_Records shown:_
======
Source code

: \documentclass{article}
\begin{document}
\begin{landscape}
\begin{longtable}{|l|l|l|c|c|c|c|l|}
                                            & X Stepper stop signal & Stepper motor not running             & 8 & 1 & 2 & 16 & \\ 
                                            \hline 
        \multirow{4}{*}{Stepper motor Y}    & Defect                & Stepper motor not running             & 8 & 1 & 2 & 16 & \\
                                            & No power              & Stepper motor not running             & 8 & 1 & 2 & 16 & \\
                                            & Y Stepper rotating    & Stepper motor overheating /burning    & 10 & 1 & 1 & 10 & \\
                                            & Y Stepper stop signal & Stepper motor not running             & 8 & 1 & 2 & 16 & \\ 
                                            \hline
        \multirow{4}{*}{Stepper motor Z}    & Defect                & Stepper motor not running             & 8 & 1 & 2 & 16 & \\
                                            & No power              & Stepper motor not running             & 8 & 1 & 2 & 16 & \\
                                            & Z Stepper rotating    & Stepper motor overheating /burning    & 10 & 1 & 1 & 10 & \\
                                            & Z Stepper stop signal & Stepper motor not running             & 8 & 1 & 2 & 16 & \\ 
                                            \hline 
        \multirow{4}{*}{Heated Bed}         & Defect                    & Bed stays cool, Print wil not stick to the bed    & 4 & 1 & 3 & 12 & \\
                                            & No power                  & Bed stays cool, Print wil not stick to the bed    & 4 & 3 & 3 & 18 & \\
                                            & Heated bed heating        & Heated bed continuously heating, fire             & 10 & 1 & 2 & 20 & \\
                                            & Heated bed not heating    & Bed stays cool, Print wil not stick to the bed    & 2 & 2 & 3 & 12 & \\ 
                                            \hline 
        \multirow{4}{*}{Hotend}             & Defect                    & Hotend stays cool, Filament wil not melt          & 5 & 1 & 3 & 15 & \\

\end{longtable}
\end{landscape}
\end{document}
======
_Exercise goal:_
A verbatim copy of all the entries above is requested.

_Output:_
Source code

: \documentclass{article}
\begin{document}
\begin{landscape}
\begin{longtable}{|l|l|l|c|c|c|c|l|}
                                            & X Stepper stop signal & Stepper motor not running             & 8 & 1 & 2 & 16 & \\ 
                                            \hline 
        \multirow{4}{*}{Stepper motor Y}    & Defect                & Stepper motor not running             & 8 & 1 & 2 & 16 & \\
                                            & No power              & Stepper motor not running             & 8 & 1 & 2 & 16 & \\
                                            & Y Stepper rotating    & Stepper motor overheating /burning    & 10 & 1 & 1 & 10 & \\
                                            & Y Stepper stop signal & Stepper motor not running             & 8 & 1 & 2 & 16 & \\ 
                                            \hline
        \multirow{4}{*}{Stepper motor Z}    & Defect                & Stepper motor not running             & 8 & 1 & 2 & 16 & \\
                                            & No power              & Stepper motor not running             & 8 & 1 & 2 & 16 & \\
                                            & Z Stepper rotating    & Stepper motor overheating /burning    & 10 & 1 & 1 & 10 & \\
                                            & Z Stepper stop signal & Stepper motor not running             & 8 & 1 & 2 & 16 & \\ 
                                            \hline 
        \multirow{4}{*}{Heated Bed}         & Defect                    & Bed stays cool, Print wil not stick to the bed    & 4 & 1 & 3 & 12 & \\
                                            & No power                  & Bed stays cool, Print wil not stick to the bed    & 4 & 3 & 3 & 18 & \\
                                            & Heated bed heating        & Heated bed continuously heating, fire             & 10 & 1 & 2 & 20 & \\
                                            & Heated bed not heating    & Bed stays cool, Print wil not stick to the bed    & 2 & 2 & 3 & 12 & \\ 
                                            \hline 
        \multirow{4}{*}{Hotend}             & Defect                    & Hotend stays cool, Filament wil not melt          & 5 & 1 & 3 & 15 & \\

\end{longtable}
\end{landscape}
\end{document}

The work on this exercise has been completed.